The origin of the symmetries of the quantum products
Quantum mechanics has three quantum products:
- the Jordan product of observables
- the commutator product used for time evolution
- the complex number multiplication of operators
The last product is a composite construction of the first two and it is enough to study the Jordan product and the commutator. In the prior posts notation, the Jordan product is called \(\sigma\), and the commutator is called \(\alpha\). We will derive their full properties using category theory arguments and the Leibniz identity. Bur before doing this, I want to review a bit the two products. The commutator is well known and I will not spend time on it. Instead I will give the motovation for the Jordan product.

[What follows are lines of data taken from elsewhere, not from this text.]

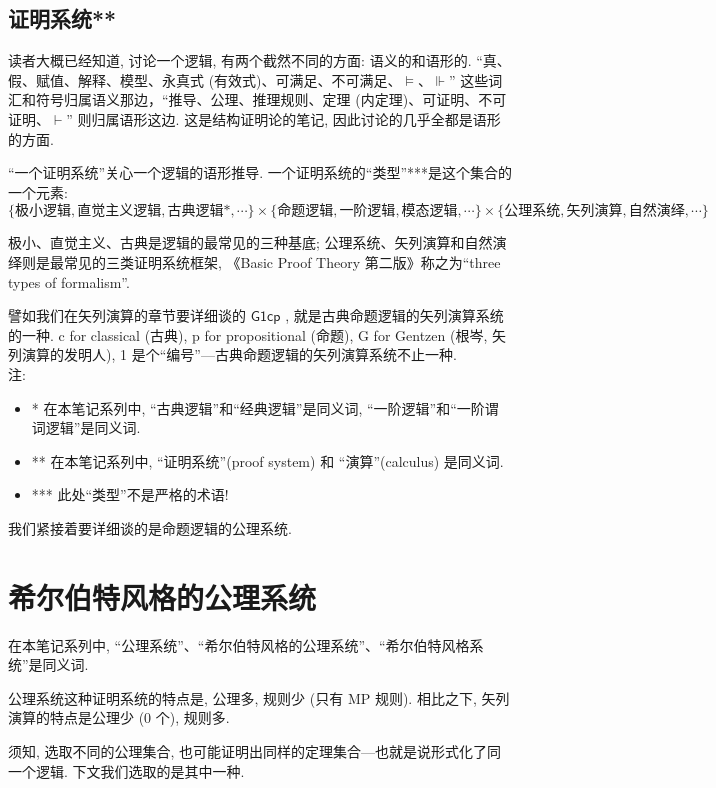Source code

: \documentclass{article}
\def\Gonecp{$ \mathsf{G1cp} $ }
\begin{document}
\subsection{证明系统**}

读者大概已经知道, 讨论一个逻辑, 有两个截然不同的方面: 语义的和语形的. ``真、假、赋值、解释、模型、永真式 (有效式)、可满足、不可满足、$\models$、$\Vdash$'' 这些词汇和符号归属语义那边，``推导、公理、推理规则、定理 (内定理)、可证明、不可证明、$\vdash$'' 则归属语形这边. 这是结构证明论的笔记, 因此讨论的几乎全都是语形的方面.

``一个证明系统''关心一个逻辑的语形推导. 一个证明系统的``类型''***是这个集合的一个元素:
$$
\{\text{极小逻辑}, \text{直觉主义逻辑}, \text{古典逻辑*}, \cdots\} \times \{\text{命题逻辑}, \text{一阶逻辑}, \text{模态逻辑}, \cdots\} \times \{\text{公理系统}, \text{矢列演算}, \text{自然演绎}, \cdots\}
$$

极小、直觉主义、古典是逻辑的最常见的三种基底; 公理系统、矢列演算和自然演绎则是最常见的三类证明系统框架, 《Basic Proof Theory 第二版》称之为``three types of formalism''.

譬如我们在矢列演算的章节要详细谈的 \Gonecp, 就是古典命题逻辑的矢列演算系统的一种. c for classical (古典), p for propositional (命题), G for Gentzen (根岑, 矢列演算的发明人), 1 是个``编号''---古典命题逻辑的矢列演算系统不止一种.\\

注:
\begin{itemize}
	\item * 在本笔记系列中, ``古典逻辑''和``经典逻辑''是同义词, ``一阶逻辑''和``一阶谓词逻辑''是同义词.
	\item ** 在本笔记系列中, ``证明系统''(proof system) 和 ``演算''(calculus) 是同义词.
	\item *** 此处``类型''不是严格的术语!
\end{itemize}

我们紧接着要详细谈的是命题逻辑的公理系统.


\section{希尔伯特风格的公理系统}

在本笔记系列中, ``公理系统''、``希尔伯特风格的公理系统''、``希尔伯特风格系统''是同义词.

公理系统这种证明系统的特点是, 公理多, 规则少 (只有 MP 规则). 相比之下, 矢列演算的特点是公理少 (0 个), 规则多.

须知, 选取不同的公理集合, 也可能证明出同样的定理集合---也就是说形式化了同一个逻辑. 下文我们选取的是其中一种.
\end{document}
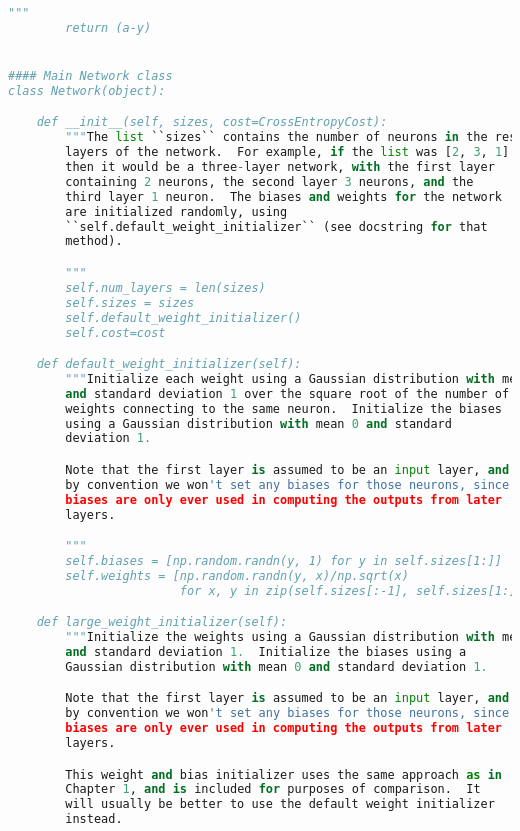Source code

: \begin{lstlisting}[language=Python]
        """
        return (a-y)


#### Main Network class
class Network(object):

    def __init__(self, sizes, cost=CrossEntropyCost):
        """The list ``sizes`` contains the number of neurons in the respective
        layers of the network.  For example, if the list was [2, 3, 1]
        then it would be a three-layer network, with the first layer
        containing 2 neurons, the second layer 3 neurons, and the
        third layer 1 neuron.  The biases and weights for the network
        are initialized randomly, using
        ``self.default_weight_initializer`` (see docstring for that
        method).

        """
        self.num_layers = len(sizes)
        self.sizes = sizes
        self.default_weight_initializer()
        self.cost=cost

    def default_weight_initializer(self):
        """Initialize each weight using a Gaussian distribution with mean 0
        and standard deviation 1 over the square root of the number of
        weights connecting to the same neuron.  Initialize the biases
        using a Gaussian distribution with mean 0 and standard
        deviation 1.

        Note that the first layer is assumed to be an input layer, and
        by convention we won't set any biases for those neurons, since
        biases are only ever used in computing the outputs from later
        layers.

        """
        self.biases = [np.random.randn(y, 1) for y in self.sizes[1:]]
        self.weights = [np.random.randn(y, x)/np.sqrt(x)
                        for x, y in zip(self.sizes[:-1], self.sizes[1:])]

    def large_weight_initializer(self):
        """Initialize the weights using a Gaussian distribution with mean 0
        and standard deviation 1.  Initialize the biases using a
        Gaussian distribution with mean 0 and standard deviation 1.

        Note that the first layer is assumed to be an input layer, and
        by convention we won't set any biases for those neurons, since
        biases are only ever used in computing the outputs from later
        layers.

        This weight and bias initializer uses the same approach as in
        Chapter 1, and is included for purposes of comparison.  It
        will usually be better to use the default weight initializer
        instead.


\end{lstlisting}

In quantum mechanics the observables are represented as self-adjoint operators: \(O = O^{\dagger}\) If we want to create another self-adjoint operator out of two self-adjoint operators A and B, the simple multiplication won't work because \((AB)^{\dagger} = B^{\dagger} A^{\dagger} = BA \ne AB\). The solution is to have a symmetrized product: \(A\sigma B = (AB+BA)/2\). A lot of the quantum mechanics formalism transfers to the Jordan algebra of observables, but this is a relatively forgotten approach because it is rather cumbersome (the Jordan product is not associative but power associative) and (as it is expected) it does not produce any different predictions than the standard formalism based on complex numbers.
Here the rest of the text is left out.